>>

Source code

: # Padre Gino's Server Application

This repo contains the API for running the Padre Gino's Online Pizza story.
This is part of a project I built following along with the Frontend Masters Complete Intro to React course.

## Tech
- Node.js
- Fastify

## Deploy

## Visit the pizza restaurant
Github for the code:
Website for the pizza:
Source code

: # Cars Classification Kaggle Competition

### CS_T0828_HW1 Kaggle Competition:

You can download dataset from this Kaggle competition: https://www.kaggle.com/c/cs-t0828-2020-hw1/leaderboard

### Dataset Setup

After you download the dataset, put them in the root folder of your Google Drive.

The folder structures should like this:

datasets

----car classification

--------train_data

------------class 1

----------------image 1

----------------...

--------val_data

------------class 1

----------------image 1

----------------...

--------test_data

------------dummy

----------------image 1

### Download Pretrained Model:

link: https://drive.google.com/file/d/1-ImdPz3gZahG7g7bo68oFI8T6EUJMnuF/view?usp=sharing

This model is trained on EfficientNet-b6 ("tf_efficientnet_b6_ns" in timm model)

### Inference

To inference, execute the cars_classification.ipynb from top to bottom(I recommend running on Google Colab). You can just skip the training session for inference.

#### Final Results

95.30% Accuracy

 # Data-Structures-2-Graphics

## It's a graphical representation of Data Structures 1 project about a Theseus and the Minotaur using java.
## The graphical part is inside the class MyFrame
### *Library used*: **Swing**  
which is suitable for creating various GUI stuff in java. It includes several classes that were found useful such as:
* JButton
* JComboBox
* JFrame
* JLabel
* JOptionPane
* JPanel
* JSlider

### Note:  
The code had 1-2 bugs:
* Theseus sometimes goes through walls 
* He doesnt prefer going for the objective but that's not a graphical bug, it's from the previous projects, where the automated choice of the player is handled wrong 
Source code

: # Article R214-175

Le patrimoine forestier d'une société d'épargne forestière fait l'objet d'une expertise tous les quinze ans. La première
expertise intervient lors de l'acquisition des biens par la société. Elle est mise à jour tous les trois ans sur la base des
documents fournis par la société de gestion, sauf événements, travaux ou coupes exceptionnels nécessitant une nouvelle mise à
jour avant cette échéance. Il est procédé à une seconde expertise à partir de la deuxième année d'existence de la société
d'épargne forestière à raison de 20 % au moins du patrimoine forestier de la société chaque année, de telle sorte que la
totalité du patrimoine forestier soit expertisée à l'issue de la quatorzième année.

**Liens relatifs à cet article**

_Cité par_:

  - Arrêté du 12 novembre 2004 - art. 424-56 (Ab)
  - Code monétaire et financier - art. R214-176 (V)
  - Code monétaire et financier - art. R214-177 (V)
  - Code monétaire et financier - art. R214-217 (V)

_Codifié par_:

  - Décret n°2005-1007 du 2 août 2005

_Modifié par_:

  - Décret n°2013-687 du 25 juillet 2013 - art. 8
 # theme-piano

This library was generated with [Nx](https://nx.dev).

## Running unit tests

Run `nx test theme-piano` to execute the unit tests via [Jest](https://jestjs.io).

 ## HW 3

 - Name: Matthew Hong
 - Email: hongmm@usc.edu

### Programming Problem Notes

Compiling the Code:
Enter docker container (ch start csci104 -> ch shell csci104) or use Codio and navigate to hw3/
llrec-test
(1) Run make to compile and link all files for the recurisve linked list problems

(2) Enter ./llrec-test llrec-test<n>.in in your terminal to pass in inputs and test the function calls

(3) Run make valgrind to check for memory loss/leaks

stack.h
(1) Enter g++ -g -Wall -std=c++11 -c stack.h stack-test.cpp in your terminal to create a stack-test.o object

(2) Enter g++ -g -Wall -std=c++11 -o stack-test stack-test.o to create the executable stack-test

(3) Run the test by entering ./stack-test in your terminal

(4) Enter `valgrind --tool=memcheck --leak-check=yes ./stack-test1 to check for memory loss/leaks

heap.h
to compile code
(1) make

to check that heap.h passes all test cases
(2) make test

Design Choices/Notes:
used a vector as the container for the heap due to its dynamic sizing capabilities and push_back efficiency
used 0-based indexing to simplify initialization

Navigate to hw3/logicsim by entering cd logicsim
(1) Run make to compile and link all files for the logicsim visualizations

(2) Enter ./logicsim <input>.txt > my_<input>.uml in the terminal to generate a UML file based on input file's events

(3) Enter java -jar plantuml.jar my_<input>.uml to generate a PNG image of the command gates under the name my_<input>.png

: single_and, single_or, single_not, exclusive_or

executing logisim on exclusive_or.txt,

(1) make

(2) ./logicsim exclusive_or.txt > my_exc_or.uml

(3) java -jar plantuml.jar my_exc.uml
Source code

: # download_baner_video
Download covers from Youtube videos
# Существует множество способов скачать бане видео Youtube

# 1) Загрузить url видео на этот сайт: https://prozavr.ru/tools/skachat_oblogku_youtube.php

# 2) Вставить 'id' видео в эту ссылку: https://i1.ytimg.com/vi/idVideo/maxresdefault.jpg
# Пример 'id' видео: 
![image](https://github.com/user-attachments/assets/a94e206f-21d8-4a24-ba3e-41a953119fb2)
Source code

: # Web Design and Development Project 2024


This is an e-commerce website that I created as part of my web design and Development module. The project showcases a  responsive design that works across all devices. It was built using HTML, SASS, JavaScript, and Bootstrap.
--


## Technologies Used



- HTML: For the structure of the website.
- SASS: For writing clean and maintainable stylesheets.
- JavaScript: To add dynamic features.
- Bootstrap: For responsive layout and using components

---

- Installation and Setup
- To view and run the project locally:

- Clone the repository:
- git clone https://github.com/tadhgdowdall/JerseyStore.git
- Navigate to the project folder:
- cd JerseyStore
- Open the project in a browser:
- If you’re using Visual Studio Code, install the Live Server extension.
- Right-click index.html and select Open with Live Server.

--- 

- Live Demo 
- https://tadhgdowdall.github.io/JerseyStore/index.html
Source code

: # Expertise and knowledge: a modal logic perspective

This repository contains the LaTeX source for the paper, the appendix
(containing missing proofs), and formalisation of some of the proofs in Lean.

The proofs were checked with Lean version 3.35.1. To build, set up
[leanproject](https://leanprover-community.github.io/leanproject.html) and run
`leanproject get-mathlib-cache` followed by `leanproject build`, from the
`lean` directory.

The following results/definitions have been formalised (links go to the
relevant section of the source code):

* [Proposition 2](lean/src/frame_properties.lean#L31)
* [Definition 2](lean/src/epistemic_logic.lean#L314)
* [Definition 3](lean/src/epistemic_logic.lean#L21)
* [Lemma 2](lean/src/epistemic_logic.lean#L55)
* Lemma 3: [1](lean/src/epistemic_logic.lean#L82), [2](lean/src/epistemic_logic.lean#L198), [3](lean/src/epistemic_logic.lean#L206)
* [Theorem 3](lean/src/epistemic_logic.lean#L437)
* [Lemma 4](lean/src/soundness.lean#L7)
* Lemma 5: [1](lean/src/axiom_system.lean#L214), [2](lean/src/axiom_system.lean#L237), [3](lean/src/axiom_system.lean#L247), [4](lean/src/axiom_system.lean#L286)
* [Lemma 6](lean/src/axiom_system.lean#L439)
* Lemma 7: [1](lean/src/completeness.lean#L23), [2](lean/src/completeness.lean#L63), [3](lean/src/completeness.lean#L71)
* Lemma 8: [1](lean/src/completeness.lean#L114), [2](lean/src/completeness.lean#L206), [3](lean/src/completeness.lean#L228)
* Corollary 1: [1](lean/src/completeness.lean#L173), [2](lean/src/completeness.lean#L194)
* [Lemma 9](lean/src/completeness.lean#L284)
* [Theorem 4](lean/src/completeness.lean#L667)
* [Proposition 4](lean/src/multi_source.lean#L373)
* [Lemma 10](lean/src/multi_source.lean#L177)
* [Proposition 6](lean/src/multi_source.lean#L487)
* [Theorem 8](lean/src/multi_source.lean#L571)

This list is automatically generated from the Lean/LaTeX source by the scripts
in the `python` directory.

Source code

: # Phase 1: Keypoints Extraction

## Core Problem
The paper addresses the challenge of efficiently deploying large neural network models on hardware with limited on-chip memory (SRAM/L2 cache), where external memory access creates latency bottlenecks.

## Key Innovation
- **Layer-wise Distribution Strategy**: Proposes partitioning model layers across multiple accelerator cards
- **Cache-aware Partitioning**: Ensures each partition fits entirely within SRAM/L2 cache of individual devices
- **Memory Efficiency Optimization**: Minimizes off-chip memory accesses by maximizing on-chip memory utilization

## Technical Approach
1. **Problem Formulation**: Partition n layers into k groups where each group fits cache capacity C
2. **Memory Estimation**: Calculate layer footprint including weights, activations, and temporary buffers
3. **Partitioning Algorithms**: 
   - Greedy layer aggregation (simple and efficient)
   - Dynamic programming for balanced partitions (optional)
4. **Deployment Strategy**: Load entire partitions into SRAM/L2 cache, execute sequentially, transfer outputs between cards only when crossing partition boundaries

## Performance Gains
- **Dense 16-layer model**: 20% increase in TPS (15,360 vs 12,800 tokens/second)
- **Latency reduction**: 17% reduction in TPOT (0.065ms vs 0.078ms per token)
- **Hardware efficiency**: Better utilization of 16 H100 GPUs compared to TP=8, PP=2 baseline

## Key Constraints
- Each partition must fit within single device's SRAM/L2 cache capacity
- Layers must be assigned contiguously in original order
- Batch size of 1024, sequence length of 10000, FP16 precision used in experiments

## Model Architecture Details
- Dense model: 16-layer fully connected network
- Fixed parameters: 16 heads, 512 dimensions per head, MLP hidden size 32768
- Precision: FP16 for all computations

<<

■ Exercise prompt ■
Above are the lines; repeat exactly the ones from the line containing "- Right-click index.html" down to the line containing "## Core Problem", both inclusive.

■ Answer for the task ■
- Right-click index.html and select Open with Live Server.

--- 

- Live Demo 
- https://tadhgdowdall.github.io/JerseyStore/index.html
Source code

: # Expertise and knowledge: a modal logic perspective

This repository contains the LaTeX source for the paper, the appendix
(containing missing proofs), and formalisation of some of the proofs in Lean.

The proofs were checked with Lean version 3.35.1. To build, set up
[leanproject](https://leanprover-community.github.io/leanproject.html) and run
`leanproject get-mathlib-cache` followed by `leanproject build`, from the
`lean` directory.

The following results/definitions have been formalised (links go to the
relevant section of the source code):

* [Proposition 2](lean/src/frame_properties.lean#L31)
* [Definition 2](lean/src/epistemic_logic.lean#L314)
* [Definition 3](lean/src/epistemic_logic.lean#L21)
* [Lemma 2](lean/src/epistemic_logic.lean#L55)
* Lemma 3: [1](lean/src/epistemic_logic.lean#L82), [2](lean/src/epistemic_logic.lean#L198), [3](lean/src/epistemic_logic.lean#L206)
* [Theorem 3](lean/src/epistemic_logic.lean#L437)
* [Lemma 4](lean/src/soundness.lean#L7)
* Lemma 5: [1](lean/src/axiom_system.lean#L214), [2](lean/src/axiom_system.lean#L237), [3](lean/src/axiom_system.lean#L247), [4](lean/src/axiom_system.lean#L286)
* [Lemma 6](lean/src/axiom_system.lean#L439)
* Lemma 7: [1](lean/src/completeness.lean#L23), [2](lean/src/completeness.lean#L63), [3](lean/src/completeness.lean#L71)
* Lemma 8: [1](lean/src/completeness.lean#L114), [2](lean/src/completeness.lean#L206), [3](lean/src/completeness.lean#L228)
* Corollary 1: [1](lean/src/completeness.lean#L173), [2](lean/src/completeness.lean#L194)
* [Lemma 9](lean/src/completeness.lean#L284)
* [Theorem 4](lean/src/completeness.lean#L667)
* [Proposition 4](lean/src/multi_source.lean#L373)
* [Lemma 10](lean/src/multi_source.lean#L177)
* [Proposition 6](lean/src/multi_source.lean#L487)
* [Theorem 8](lean/src/multi_source.lean#L571)

This list is automatically generated from the Lean/LaTeX source by the scripts
in the `python` directory.

Source code

: # Phase 1: Keypoints Extraction

## Core Problem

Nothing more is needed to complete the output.